Personal information
- Born: March 12, 1939 (age 86) Idaho Falls, Idaho, United States

Sport
- Sport: Luge

= Bud Feltman =

American luger (born 1939)

Francis Lloyd Feltman (born March 12, 1939), nicknamed "Bud" or "Buddy", is a former member of the first United States Olympic luge team, which competed in the 1964 Winter Olympic Games in Innsbruck, Austria. Feltman held the U.S. men's luge record until 2002.

Feltman was born and raised in Idaho Falls, Idaho, and attended Idaho Falls High School. He briefly attended college at Utah State University before joining the army.

In the early 1960s, Feltman was a part of the U.S. Army ski team in Germany. During that time, he and a few other Army ski members formed a luge team, coached by Bob Cole. They were the first luge team to represent the United States in the 1964 Winter Olympic Games in Innsbruk, Austria. Feltman was on track to win the bronze medal, but had a disappointing final run and placed 13th.

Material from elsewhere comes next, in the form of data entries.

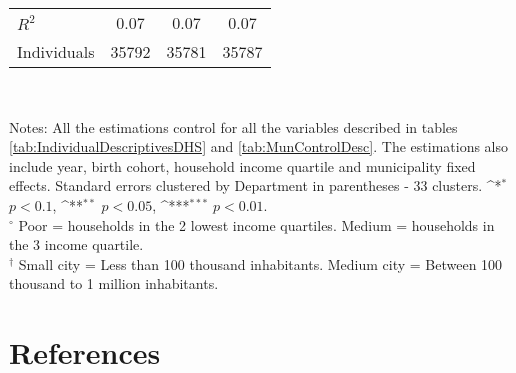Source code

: \documentclass[a4paper,10pt,twocolumn,preprint,3p,authoryear]{elsarticle}
\def\sym#1{\ifmmode^{#1}\else\(^{#1}\)\fi}
\begin{document}
\begin{appendix}
\begin{table}[h]
\begin{tabular}{lccc}
$R^{2}$	&	0.07	&	0.07	&	        0.07         \\
Individuals	&	35792	&	35781	&	       35787         \\ 
\hline
	\end{tabular} \\ 
	\begin{minipage}[t]{1\columnwidth}%
		  \begin{spacing}{1}
		  \noindent 
		  {Notes: All the estimations control for all the variables described in tables \ref{tab:IndividualDescriptivesDHS} and \ref{tab:MunControlDesc}. The estimations also include year, birth cohort, household income quartile and municipality fixed effects. Standard errors clustered by Department in parentheses - 33 clusters. \sym{*} $p<0.1$, \sym{**} $p<0.05$, \sym{***} $p<0.01$. \\
			 $^{\circ}$ Poor = households in the 2 lowest income quartiles. Medium = households in the 3 income quartile. \\
			 $^{\dagger}$ Small city = Less than 100 thousand inhabitants. Medium city = Between 100 thousand to 1 million inhabitants. 
		 } 		 
		  \end{spacing}
	  \end{minipage}
	\label{tab:SSInterctions}
\end{table}

\end{appendix}

\clearpage
\section*{References}


\end{document}
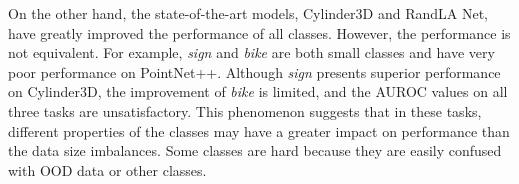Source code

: \documentclass[journal]{IEEEtran}
\begin{document}
On the other hand, the state-of-the-art models, Cylinder3D and RandLA Net, have greatly improved the performance of all classes.
However, the performance is not equivalent. For example, \textit{sign} and \textit{bike} are both small classes and have very poor performance on PointNet++. Although \textit{sign} presents superior performance on Cylinder3D, the improvement of \textit{bike} is limited, and the AUROC values on all three tasks are unsatisfactory.
This phenomenon suggests that in these tasks, different properties of the classes may have a greater impact on performance than the data size imbalances. Some classes are hard because they are easily confused with OOD data or other classes.


%
%
%
\end{document}
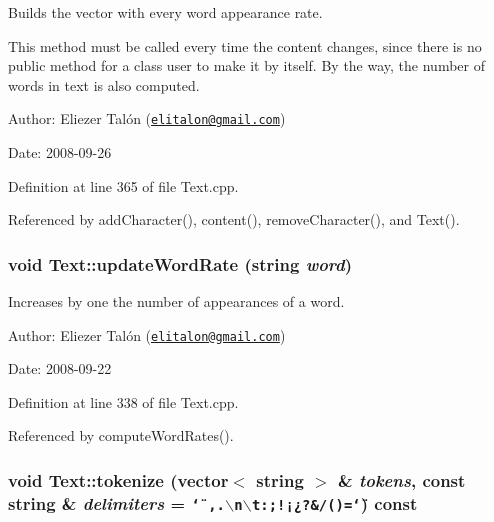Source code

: Builds the vector with every word appearance rate. 

This method must be called every time the content changes, since there is no public method for a class user to make it by itself. By the way, the number of words in text is also computed.

\begin{Desc}
\item[Author:]Eliezer Talón (\href{mailto:elitalon@gmail.com}{\tt elitalon@gmail.com}) \end{Desc}
\begin{Desc}
\item[Date:]2008-09-26 \end{Desc}


Definition at line 365 of file Text.cpp.

Referenced by addCharacter(), content(), removeCharacter(), and Text().\hypertarget{class_text_7c2b1a540b470cb7aa37fb42070a674f}{
\subsubsection[updateWordRate]{\setlength{\rightskip}{0pt plus 5cm}void Text::updateWordRate (string {\em word})}}
\label{class_text_7c2b1a540b470cb7aa37fb42070a674f}


Increases by one the number of appearances of a word. 

\begin{Desc}
\item[Author:]Eliezer Talón (\href{mailto:elitalon@gmail.com}{\tt elitalon@gmail.com}) \end{Desc}
\begin{Desc}
\item[Date:]2008-09-22 \end{Desc}


Definition at line 338 of file Text.cpp.

Referenced by computeWordRates().\hypertarget{class_text_09f6b1e475da423ac81305500e05c7d6}{
\subsubsection[tokenize]{\setlength{\rightskip}{0pt plus 5cm}void Text::tokenize (vector$<$ string $>$ \& {\em tokens}, \/  const string \& {\em delimiters} = {\tt \char`\"{}~,.$\backslash$n$\backslash$t:;!¡¿?\&/()=\char`\"{}}) const}}
\label{class_text_09f6b1e475da423ac81305500e05c7d6}


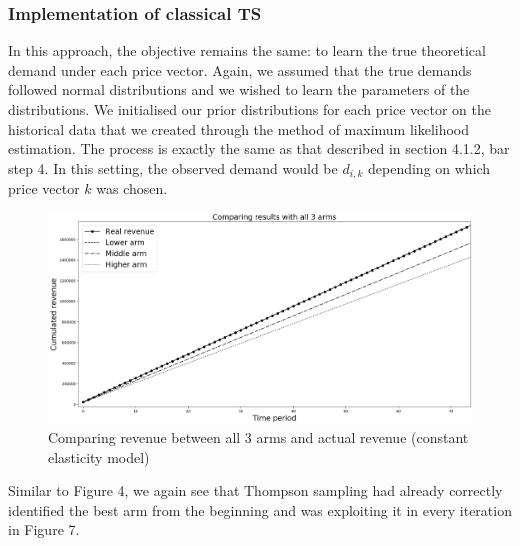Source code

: \documentclass[a4paper]{article}
\begin{document}
\subsubsection{Implementation of classical TS}
In this approach, the objective remains the same: to learn the true theoretical demand under each price vector. Again, we assumed that the true demands followed normal distributions and we wished to learn the parameters of the distributions. We initialised our prior distributions for each price vector on the historical data that we created through the method of maximum likelihood estimation.
\newline
\newline
The process is exactly the same as that described in section 4.1.2, bar step 4. In this setting, the observed demand would be $d_{i,k}$ depending on which price vector $k$ was chosen.
\vfill
\begin{figure}[h!]
	\centering
	\includegraphics[width=1.03\textwidth]{7.png}
	\caption{\label{fig:7}Comparing revenue between all 3 arms and actual revenue (constant elasticity model)}
\end{figure}
\vfill

Similar to Figure 4, we again see that Thompson sampling had already correctly identified the best arm from the beginning and was exploiting it in every iteration in Figure 7.
\end{document}
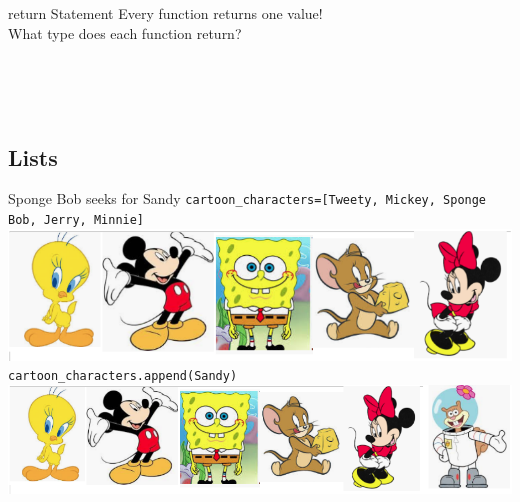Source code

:         \begin{frame}{return Statement}
            \Large
            Every function returns one value!\\
            \pause
            What type does each function return?
            \normalsize
            \begin{columns}
                \begin{column}{0.35\textwidth}
                    \pause
                    \inputminted[frame=single, framesep=2pt]{python3}{code-examples/return_int.py}
                \end{column}
                \begin{column}{0.6\textwidth}
                    \pause
                    \inputminted[frame=single, framesep=2pt]{python3}{code-examples/return_string.py}
                \end{column}
            \end{columns}  
        \pause
            \inputminted[frame=single, framesep=2pt]{python3}{code-examples/return_none.py}
            \pause
            \inputminted[frame=single, framesep=2pt]{python3}{code-examples/return_list.py}
        \end{frame}
    
    \subsection{Lists}
    \begin{frame}{Sponge Bob seeks for Sandy}
        \pause
        \texttt{cartoon\_characters=[\textquotesingle Tweety\textquotesingle , \textquotesingle Mickey\textquotesingle , \textquotesingle Sponge Bob\textquotesingle , \textquotesingle Jerry\textquotesingle , \textquotesingle Minnie\textquotesingle ]}\\
        \includegraphics[width=.80\textwidth]{images/list_cartoons/list0.png}   
        \pause
        \texttt{cartoon\_characters.append(\textquotesingle Sandy\textquotesingle )}\\
        \pause
        \includegraphics[width=.95\textwidth]{images/list_cartoons/list_after_append.png}       
    \end{frame}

In 1968, Feltman coached the Canadian luge team for the 1968 Winter Olympics in Grenoble, France.

In the 1970s, Feltman helped start Scott USA, later leaving to start Smith USA, a ski goggle and pole company. In 1984, he started a sportswear glasses company called SVSV. Feltman has worked in timeshare and real estate sales since the 1990s. He has also taught skiing at Deer Valley. He has since lived in Newport Beach, California, Kapaa, Hawaii and Park City, Utah. He currently lives in Ecuador. Feltman has three daughters, Tiffany (1969), Shelby (1972) and Miley (1991), and four grandchildren.